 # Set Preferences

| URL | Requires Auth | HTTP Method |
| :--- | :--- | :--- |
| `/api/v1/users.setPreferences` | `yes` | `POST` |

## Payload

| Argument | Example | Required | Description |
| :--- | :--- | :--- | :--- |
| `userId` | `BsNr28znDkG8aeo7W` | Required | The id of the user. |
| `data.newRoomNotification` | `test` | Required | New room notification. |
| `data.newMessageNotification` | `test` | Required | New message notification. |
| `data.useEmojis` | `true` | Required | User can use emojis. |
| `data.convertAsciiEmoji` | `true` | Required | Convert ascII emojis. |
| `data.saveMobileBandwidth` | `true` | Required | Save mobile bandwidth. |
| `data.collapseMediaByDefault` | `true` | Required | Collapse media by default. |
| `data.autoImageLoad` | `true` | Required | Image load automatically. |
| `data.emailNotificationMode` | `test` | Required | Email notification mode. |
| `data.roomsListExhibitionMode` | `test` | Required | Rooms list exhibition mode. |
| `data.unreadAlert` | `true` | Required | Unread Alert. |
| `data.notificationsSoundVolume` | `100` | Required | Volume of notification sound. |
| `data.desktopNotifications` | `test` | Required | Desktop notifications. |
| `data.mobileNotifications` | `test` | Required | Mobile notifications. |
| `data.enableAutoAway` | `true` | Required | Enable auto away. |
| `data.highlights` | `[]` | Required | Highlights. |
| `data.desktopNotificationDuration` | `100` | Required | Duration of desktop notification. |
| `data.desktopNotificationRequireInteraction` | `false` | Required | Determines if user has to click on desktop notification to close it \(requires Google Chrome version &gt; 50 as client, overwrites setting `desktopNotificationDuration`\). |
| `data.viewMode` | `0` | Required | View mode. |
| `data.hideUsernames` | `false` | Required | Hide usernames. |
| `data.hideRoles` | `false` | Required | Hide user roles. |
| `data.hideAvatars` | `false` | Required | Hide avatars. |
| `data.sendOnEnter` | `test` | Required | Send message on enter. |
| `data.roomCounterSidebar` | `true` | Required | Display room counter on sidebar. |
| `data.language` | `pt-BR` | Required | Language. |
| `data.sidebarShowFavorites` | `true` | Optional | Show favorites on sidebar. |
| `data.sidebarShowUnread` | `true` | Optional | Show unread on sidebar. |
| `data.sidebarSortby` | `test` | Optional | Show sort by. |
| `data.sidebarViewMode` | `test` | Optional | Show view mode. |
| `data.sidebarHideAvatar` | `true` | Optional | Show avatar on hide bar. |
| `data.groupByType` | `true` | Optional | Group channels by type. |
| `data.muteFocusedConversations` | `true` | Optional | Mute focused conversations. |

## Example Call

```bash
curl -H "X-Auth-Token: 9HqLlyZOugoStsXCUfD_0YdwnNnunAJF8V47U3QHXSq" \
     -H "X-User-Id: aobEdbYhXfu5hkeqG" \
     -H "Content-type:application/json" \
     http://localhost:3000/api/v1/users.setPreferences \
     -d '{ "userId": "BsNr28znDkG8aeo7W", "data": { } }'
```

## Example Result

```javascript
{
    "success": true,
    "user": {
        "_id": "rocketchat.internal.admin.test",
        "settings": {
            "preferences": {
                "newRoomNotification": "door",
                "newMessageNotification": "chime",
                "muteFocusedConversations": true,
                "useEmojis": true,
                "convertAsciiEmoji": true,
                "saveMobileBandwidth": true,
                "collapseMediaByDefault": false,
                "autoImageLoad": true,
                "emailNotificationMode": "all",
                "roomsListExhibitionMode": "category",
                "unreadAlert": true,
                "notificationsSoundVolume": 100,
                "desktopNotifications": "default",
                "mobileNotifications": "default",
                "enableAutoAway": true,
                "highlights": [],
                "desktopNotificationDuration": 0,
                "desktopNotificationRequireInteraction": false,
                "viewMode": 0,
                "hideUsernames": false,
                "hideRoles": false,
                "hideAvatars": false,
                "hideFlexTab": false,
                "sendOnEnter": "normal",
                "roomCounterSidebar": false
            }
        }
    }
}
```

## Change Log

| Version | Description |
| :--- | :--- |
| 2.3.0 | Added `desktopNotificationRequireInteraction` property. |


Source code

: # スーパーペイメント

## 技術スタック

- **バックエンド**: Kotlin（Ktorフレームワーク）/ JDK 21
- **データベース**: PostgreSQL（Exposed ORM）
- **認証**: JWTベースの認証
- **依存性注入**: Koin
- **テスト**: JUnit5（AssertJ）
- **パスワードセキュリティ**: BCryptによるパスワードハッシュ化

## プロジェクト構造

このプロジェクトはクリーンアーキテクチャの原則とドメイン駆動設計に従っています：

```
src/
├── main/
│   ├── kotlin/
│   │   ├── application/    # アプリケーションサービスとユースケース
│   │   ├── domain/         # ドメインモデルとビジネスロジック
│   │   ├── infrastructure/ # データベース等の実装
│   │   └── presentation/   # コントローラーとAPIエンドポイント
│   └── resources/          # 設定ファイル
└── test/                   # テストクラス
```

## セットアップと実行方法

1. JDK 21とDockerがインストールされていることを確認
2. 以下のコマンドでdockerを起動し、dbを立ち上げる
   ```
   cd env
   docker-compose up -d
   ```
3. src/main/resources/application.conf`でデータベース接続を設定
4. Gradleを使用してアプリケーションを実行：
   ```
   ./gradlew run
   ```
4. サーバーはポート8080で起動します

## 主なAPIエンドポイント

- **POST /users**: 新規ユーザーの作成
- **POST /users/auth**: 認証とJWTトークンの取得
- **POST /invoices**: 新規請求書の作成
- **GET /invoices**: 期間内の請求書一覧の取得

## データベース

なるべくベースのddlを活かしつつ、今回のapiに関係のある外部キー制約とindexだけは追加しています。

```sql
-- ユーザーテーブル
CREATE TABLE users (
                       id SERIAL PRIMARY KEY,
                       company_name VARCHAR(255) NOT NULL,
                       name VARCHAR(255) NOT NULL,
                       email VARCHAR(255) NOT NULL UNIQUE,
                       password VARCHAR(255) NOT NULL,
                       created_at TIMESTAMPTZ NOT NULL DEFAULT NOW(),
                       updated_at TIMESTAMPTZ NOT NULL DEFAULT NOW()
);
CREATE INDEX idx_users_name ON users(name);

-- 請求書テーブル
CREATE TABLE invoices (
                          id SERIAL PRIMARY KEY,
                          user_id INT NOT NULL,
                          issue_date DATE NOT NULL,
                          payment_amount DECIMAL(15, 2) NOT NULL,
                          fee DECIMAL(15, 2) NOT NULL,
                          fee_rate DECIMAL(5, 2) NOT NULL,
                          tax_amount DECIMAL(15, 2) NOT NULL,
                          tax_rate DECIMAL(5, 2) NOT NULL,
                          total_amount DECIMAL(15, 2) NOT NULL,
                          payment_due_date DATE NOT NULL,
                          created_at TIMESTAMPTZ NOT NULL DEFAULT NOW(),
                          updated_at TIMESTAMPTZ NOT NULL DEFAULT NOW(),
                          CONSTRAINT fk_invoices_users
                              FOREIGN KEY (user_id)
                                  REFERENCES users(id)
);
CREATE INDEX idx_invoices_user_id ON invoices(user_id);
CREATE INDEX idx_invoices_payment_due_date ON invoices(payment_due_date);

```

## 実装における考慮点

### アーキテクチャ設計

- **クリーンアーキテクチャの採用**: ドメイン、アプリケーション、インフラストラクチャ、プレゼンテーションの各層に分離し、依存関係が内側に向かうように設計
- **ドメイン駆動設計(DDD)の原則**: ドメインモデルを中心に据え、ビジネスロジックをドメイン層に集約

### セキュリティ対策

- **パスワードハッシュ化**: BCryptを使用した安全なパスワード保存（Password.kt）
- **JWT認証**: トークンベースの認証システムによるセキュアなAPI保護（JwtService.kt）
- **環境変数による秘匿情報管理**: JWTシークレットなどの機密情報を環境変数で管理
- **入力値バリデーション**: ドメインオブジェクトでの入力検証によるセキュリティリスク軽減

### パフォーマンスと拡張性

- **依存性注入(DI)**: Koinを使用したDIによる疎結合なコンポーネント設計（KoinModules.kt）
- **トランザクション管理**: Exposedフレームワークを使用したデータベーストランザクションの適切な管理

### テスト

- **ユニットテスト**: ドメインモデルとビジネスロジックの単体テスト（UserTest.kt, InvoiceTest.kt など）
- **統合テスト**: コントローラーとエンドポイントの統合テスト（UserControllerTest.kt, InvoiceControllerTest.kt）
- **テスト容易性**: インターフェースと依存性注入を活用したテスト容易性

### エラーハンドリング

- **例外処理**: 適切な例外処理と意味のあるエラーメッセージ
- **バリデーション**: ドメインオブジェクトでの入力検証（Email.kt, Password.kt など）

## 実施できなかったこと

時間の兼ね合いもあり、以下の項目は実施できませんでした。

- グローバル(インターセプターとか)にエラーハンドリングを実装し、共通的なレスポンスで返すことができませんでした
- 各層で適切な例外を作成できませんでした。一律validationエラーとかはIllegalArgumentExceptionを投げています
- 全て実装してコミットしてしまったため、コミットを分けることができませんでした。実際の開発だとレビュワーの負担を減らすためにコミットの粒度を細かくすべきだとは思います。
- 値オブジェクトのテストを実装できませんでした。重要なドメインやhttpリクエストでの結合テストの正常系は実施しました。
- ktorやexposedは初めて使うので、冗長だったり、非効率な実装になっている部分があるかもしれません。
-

---*---

• EXERCISE DESCRIPTION: Starting from the line with "- 各層で適切な例外を作成で", write out every remaining line of the data above exactly, the final line included, and nothing before it.

• ANSWER:
- 各層で適切な例外を作成できませんでした。一律validationエラーとかはIllegalArgumentExceptionを投げています
- 全て実装してコミットしてしまったため、コミットを分けることができませんでした。実際の開発だとレビュワーの負担を減らすためにコミットの粒度を細かくすべきだとは思います。
- 値オブジェクトのテストを実装できませんでした。重要なドメインやhttpリクエストでの結合テストの正常系は実施しました。
- ktorやexposedは初めて使うので、冗長だったり、非効率な実装になっている部分があるかもしれません。
-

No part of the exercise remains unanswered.